Italian court drops charges against migrant rescue ship crews and ends long-running legal battle


ROME (AP) — An Italian court on Friday dismissed a long-running case against the crew of three humanitarian organizations, dropping charges accusing them of collaborating with smugglers as they helped rescue thousands of migrants at sea.

The judges in the Sicilian city of Trapani decided not to proceed to trial against 10 crew members involved in the so-called Iuventa case, named after the rescue vessel operated by German nonprofit Jugend Rettet.

Staff members from Jugend Rettet, Save The Children and Doctors Without Borders (MSF) were fully acquitted from all charges of aiding and abetting illegal immigration.

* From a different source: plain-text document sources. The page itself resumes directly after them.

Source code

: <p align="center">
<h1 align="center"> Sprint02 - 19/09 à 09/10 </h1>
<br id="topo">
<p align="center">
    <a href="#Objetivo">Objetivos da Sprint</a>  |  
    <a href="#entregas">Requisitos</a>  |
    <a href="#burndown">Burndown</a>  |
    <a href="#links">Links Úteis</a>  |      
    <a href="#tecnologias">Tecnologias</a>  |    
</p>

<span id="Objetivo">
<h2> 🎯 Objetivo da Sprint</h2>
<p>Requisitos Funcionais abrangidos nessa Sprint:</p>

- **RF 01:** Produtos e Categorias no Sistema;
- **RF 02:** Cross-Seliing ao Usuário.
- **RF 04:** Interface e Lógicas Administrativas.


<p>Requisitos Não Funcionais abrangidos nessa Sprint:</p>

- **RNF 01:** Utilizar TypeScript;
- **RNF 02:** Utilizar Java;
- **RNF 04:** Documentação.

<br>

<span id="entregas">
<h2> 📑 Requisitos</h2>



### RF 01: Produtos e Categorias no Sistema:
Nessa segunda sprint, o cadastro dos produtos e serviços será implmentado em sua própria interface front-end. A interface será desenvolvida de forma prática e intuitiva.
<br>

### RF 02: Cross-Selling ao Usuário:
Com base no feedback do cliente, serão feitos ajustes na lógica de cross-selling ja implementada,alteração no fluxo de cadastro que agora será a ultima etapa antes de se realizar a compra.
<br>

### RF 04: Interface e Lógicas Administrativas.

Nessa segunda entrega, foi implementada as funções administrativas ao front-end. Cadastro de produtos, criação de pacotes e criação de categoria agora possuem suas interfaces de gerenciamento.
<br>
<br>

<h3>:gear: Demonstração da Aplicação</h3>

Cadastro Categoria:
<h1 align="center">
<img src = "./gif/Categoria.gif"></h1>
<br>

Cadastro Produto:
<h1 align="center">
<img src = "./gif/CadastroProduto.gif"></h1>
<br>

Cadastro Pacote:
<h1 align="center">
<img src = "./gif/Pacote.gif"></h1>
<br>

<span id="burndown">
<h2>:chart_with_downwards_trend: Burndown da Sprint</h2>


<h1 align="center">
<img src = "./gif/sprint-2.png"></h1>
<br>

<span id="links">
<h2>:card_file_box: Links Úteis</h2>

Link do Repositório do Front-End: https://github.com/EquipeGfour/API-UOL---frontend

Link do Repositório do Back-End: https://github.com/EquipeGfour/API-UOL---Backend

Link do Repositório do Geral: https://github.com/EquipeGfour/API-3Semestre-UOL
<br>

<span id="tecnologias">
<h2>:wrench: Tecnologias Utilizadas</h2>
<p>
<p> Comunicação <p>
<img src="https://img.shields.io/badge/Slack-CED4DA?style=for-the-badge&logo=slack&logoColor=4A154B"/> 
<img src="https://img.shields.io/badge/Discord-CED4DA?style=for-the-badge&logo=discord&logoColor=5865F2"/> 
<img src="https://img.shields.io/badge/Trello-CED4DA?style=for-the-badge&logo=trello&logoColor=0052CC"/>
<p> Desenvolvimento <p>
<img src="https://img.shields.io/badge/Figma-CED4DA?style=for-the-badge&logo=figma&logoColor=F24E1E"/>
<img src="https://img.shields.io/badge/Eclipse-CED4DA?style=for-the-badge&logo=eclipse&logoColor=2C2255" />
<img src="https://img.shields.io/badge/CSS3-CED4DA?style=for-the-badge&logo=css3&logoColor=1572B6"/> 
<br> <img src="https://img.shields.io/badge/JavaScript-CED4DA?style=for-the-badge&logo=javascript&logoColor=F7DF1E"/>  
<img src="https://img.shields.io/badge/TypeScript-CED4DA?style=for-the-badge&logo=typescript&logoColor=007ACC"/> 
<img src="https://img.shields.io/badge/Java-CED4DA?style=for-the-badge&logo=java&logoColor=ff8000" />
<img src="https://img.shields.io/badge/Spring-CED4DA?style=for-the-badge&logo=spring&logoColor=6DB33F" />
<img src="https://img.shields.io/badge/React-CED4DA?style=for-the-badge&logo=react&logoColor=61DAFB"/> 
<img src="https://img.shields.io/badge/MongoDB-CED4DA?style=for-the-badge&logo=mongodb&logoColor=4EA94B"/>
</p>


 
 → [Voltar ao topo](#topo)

Italian prosecutors started the case in 2017, accusing the crew members of serving as “taxis” for migrants rather than rescuing them. The rescue teams were alleged to have coordinated their search-and-rescue actions with human traffickers off Libya, returning dinghies and boats to smugglers to be reused, while rescuing migrants in the Mediterranean whose lives were not in real danger.

Italy’s Interior Mnistry had joined the lawsuit as plaintiff.

The court on Friday followed the surprise recommendation by prosecutors in February to dismiss all charges in the case, which the organizations slammed for criminalizing their activity in the Mediterranean.

More than 20 people had been involved in the inquiry over the years, including boat captains, heads of mission and legal representatives, facing charges carrying sentences of up to 20 years.

“The truth has been recognized,” Save the Children said after the ruling.

MSF stressed in a statement they had faced “seven years of false accusations, defamatory statements, and a blatant criminalisation campaign towards organisations performing search and rescue operations at sea.”

Italian authorities began to focus on the issue in 2016, as Rome’s then centre-left government was struggling to manage a double-digit increase in the number of migrants reaching the country’s coasts in a desperate attempt to reach Europe.

The current far-right government led by Premier Giorgia Meloni has further stiffened Rome’s tough stance against migrant rescues in the Mediterranean, limiting ships to one sea rescue at a time, and forcing them to dock at an assigned port — rules the charities say are severely hitting rescues.